【12話の2】 関係者へのお披露目晩餐会?

 

 ヴェロニカさん、なぜ私がエヴプラクシヤさんを……

 シーツの位置なのですね、ベッドで私たちが寝ていた位置と、あわせて結論づけたのでしょう、侮れない方です。

 

 でも不思議ですね。女同士で『初めての証拠』なんて、それをおかしいと思われないなんて……

 

 これ、後で知ったのですが、女同士でも『娶られる方』の『初めての証拠』は重要視されるそうで、初夜の最後には……そのですね……

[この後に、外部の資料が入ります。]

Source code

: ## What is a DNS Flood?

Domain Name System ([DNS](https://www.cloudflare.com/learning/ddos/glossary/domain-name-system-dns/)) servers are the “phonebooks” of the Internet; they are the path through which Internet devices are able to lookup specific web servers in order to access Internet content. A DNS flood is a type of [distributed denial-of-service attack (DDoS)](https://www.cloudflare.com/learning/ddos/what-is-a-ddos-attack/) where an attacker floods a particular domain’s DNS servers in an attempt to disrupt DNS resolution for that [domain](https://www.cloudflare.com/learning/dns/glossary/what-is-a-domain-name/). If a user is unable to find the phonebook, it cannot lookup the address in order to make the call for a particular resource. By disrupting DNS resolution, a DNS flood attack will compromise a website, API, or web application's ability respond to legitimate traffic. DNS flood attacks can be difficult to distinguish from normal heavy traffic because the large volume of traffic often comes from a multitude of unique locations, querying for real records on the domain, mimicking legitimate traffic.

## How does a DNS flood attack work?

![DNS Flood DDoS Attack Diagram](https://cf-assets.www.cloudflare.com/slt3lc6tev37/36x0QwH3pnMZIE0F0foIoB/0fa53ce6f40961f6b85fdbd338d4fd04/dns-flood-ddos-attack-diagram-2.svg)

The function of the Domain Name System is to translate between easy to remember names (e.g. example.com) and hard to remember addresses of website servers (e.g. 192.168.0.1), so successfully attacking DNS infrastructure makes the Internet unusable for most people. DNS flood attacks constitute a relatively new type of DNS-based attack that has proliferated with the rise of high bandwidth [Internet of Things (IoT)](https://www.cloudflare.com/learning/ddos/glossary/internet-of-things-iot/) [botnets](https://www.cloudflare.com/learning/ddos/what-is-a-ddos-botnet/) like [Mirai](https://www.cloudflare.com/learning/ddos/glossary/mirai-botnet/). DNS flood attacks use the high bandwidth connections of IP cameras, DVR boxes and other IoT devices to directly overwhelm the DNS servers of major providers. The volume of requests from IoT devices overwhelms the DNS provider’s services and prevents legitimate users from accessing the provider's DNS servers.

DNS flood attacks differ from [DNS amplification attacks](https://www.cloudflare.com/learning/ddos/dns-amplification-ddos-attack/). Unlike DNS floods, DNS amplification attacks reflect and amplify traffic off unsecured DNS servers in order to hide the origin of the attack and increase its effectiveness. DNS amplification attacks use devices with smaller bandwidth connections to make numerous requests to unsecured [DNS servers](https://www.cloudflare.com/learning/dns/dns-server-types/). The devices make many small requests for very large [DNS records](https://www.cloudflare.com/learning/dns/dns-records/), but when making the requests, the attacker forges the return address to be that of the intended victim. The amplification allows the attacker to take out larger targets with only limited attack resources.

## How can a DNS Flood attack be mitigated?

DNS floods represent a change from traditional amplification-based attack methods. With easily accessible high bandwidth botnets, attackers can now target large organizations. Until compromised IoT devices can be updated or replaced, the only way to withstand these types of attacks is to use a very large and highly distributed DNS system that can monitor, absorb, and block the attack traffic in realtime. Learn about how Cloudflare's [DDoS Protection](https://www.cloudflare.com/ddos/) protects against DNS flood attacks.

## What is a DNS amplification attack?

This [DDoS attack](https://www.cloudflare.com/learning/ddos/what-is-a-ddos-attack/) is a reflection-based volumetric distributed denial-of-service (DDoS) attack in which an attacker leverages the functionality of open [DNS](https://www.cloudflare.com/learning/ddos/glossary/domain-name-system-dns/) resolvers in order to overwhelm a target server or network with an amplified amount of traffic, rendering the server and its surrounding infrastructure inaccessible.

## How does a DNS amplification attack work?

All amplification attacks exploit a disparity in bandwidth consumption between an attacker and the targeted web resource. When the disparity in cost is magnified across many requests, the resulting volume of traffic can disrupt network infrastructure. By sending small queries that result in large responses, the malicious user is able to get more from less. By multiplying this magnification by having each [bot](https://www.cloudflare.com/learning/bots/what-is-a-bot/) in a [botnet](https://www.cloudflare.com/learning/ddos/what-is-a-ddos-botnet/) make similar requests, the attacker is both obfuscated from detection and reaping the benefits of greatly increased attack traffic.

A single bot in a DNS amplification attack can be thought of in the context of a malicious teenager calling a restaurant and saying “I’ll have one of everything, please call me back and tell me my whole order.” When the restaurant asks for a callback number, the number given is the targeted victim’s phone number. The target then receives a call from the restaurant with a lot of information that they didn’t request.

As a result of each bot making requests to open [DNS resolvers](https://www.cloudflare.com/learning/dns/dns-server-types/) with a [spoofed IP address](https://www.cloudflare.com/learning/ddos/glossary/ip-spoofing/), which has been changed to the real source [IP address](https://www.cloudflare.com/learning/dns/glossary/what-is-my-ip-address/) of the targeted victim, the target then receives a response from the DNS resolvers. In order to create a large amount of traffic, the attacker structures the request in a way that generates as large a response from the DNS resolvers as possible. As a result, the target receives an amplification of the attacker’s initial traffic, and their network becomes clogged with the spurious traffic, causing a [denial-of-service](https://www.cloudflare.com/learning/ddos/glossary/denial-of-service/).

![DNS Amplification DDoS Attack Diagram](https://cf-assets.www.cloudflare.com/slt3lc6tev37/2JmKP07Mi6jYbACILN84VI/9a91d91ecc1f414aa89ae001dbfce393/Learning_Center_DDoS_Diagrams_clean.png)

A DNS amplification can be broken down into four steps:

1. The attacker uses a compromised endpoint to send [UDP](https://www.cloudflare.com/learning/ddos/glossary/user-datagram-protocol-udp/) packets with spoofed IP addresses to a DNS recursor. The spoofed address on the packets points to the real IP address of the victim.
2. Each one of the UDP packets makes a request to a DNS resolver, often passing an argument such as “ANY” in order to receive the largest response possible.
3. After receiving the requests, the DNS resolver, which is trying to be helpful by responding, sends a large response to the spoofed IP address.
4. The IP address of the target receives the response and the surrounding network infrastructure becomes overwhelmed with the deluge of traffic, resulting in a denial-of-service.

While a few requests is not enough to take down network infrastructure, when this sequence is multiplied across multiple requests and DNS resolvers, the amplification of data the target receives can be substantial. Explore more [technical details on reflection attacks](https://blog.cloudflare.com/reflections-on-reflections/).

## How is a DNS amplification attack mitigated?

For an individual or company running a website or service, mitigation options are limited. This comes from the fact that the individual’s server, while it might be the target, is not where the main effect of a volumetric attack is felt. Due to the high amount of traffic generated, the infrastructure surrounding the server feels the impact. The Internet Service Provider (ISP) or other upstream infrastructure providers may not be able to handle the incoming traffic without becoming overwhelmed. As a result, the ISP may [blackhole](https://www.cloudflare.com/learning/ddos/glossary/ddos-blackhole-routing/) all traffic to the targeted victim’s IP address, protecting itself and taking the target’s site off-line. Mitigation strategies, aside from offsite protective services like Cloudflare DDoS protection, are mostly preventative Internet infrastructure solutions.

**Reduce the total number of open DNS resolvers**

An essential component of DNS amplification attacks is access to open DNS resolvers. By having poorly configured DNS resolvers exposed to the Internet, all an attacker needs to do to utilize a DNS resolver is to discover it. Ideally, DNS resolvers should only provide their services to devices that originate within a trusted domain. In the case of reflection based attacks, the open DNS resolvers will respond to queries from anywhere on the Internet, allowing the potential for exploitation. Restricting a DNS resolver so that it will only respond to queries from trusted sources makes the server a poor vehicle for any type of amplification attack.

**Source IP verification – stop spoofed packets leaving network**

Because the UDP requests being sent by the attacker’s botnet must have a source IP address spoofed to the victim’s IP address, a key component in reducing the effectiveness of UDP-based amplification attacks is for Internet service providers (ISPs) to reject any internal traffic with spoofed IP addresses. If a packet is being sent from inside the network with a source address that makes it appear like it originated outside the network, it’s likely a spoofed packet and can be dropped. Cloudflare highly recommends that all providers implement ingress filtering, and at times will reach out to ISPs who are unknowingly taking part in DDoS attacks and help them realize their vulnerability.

 そのような行為をして、『初めての証拠』を確保するらしいのです……

 これは庶民の間では関係ないのですが……

 エヴプラクシヤさんのような、お姫様クラスになると、かなり重要なことらしいのです。

 

「エヴプラクシヤ様、おめでとうございます」

 ヴェロニカさんがそのようにいいますと、侍女さんたちが一斉に、「おめでとうございます」と、お辞儀しながら唱和してくれました。

 

 バスタオル1枚なので、受ける方としては恥ずかしいです。

 エヴプラクシヤさんは、鷹揚に返事を返していました。

 さすがはお姫様です。


「さて、今夜はドレスを着ていただきますよ、本日はイブニングドレスです」

 この世界でもドレスコードがあるようです。

 イブニングドレス?

 文明の進化がちがうのに、地球と同じなのですね……

 

 やはり見慣れたイブニングドレス、ローブ・デコルテが持ち出されました。

 胸元や首元が、やけに露出しているやつですよ。

 ロングドレスですから裾が長いですよ、踏んづけなければ良いのですけど……

 マント・ド・クールでないだけましですかね……

 

 生まれて初めてですよ、オペラ・グローブという手袋もつけるらしい……

 こんなもの、どうして着るか分からないので侍女さんにお任せです。

 髪型も化粧も好きにしてね、逆らわないから。

 

「それにしてもお美しい!」

 私はどうでも良いけど、エヴプラクシヤさん、美しいですね、この人とベッドをともにしたの?

 あのでっかい胸をね……

 

「エヴプラクシヤさん、綺麗ですね」

「もう、イルマタル様、お口が上手なのですから♪」

「はいはい、痴話話は後にしてくださいね、時間が無いのですから!」

 

 やっと着付けが終わったのは、午後8時を過ぎていました。

 私はエヴプラクシヤさんと手を繋ぎ、内輪の晩餐会に出たのです。

 

 内輪の晩餐会ですよね……えらく人がいます。

 

「では主賓が来られた、皆に紹介しておく、このたびわが娘、エヴプラクシヤ・モスクは、こちらのイルマタル・ロイスター殿と婚姻することになった」

 おぉ、とかいう歓声が聞こえます。

 

「娘は先頃、妹のマトリョーナと旅行中に盗賊に襲われた、足を負傷し、今後歩けないかと思われる大怪我だった」

「幸いにイルマタル殿が通りかかり、2人を助け出してくれた」

「その上に、エヴプラクシヤの治療に大変な尽力をしてくれた、その結果が婚姻となった」

 

「イルマタル殿はフィンに生を受け、魔法を極めるために東に向かわれ、その帰国の途中であったそうだ」

「実力は我が国の筆頭魔法使いと、国軍剣術師範が保証してくれた」

 

「エヴプラクシヤの治療は困難を極め、かなり禁断の魔法を使うことになったようで、師匠殿との誓約により、これを公開することはできないそうだ」

「そのため沈黙を守らすために、エヴプラクシヤを妾として婚姻を許可した」

 

「エヴプラクシヤを慕う民は、多くいるかとおもうが、このような理由なので、娘のためと理解していただきたい」

「正式な発表は1年後、今回は関係者へのお披露目と思っていただきたい、この後は無礼講とする、楽しんで祝ってもらいたい」

 

 盛大に拍手なんて贈られました。